═════ STORED DATA

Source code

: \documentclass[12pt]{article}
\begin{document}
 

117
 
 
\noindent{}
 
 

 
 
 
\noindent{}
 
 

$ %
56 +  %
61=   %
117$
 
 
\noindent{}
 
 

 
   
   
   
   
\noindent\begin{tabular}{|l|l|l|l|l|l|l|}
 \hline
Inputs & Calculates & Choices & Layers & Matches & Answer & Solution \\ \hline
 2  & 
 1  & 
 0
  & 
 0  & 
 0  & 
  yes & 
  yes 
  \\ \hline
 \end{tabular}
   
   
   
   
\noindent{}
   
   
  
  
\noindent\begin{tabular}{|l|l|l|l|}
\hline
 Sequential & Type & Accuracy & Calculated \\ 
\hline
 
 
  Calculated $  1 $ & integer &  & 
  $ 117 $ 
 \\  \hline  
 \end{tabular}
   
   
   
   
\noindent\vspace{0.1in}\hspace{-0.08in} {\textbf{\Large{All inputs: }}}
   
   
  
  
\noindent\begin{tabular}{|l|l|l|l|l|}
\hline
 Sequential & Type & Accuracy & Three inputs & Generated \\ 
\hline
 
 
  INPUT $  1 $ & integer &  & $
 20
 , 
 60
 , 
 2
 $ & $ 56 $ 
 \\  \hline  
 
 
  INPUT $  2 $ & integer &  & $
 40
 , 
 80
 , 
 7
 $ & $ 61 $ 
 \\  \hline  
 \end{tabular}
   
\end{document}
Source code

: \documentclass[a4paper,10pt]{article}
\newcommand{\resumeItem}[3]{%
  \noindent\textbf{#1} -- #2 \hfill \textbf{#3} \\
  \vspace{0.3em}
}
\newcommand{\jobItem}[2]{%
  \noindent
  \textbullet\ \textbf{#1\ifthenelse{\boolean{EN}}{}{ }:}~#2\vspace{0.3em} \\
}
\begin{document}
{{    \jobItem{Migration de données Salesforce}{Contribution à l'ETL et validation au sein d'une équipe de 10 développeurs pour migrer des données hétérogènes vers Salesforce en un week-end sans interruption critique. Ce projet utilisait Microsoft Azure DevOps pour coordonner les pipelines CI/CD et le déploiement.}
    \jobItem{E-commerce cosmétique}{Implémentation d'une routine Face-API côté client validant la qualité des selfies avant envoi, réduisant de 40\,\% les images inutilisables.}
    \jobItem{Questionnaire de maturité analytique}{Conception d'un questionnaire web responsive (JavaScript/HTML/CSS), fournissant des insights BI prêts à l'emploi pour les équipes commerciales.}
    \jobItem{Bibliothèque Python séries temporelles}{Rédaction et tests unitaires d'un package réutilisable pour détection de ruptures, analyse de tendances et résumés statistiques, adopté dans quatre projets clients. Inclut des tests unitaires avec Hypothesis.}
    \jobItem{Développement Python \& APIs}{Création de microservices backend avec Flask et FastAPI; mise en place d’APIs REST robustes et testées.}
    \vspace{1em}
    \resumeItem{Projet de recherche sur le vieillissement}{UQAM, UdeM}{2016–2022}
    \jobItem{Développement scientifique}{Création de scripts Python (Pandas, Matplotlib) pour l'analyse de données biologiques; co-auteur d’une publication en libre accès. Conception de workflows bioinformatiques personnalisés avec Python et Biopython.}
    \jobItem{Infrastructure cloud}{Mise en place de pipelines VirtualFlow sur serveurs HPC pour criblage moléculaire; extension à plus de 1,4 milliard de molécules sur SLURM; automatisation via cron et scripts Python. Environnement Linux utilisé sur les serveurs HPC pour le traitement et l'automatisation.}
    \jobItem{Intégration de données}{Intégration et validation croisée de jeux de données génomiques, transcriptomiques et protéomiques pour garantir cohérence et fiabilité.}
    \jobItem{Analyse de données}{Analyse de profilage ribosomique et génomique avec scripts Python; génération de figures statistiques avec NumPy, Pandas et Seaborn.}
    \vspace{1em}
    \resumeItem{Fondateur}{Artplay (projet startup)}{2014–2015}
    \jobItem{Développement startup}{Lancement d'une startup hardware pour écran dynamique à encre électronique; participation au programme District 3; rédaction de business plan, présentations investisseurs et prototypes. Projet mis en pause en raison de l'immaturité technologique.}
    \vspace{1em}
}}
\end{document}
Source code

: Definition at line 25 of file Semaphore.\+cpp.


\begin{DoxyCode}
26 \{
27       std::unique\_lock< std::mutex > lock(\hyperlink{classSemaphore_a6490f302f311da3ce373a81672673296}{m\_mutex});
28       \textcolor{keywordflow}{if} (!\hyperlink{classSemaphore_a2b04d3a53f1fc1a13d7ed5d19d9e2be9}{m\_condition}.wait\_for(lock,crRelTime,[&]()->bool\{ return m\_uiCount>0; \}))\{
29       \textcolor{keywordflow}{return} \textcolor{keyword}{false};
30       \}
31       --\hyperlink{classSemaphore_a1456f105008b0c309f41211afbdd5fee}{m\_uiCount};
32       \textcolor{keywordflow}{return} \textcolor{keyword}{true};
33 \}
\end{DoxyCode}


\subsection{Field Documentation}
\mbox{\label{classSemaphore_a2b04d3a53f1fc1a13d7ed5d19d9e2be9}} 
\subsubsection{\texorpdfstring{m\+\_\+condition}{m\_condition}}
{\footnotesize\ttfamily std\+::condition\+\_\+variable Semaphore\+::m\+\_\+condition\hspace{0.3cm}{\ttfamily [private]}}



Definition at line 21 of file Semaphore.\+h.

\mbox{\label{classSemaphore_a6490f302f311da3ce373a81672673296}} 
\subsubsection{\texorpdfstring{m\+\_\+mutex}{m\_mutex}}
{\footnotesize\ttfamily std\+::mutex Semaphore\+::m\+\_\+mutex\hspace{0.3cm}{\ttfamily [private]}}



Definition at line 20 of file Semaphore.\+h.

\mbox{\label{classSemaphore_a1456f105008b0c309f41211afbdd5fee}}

══════════

**TASK PROMPT:** Check every line above for the word "statistiques" and copy those that have it.

**SOLUTION TO THE PROBLEM:**
    \jobItem{Bibliothèque Python séries temporelles}{Rédaction et tests unitaires d'un package réutilisable pour détection de ruptures, analyse de tendances et résumés statistiques, adopté dans quatre projets clients. Inclut des tests unitaires avec Hypothesis.}
    \jobItem{Analyse de données}{Analyse de profilage ribosomique et génomique avec scripts Python; génération de figures statistiques avec NumPy, Pandas et Seaborn.}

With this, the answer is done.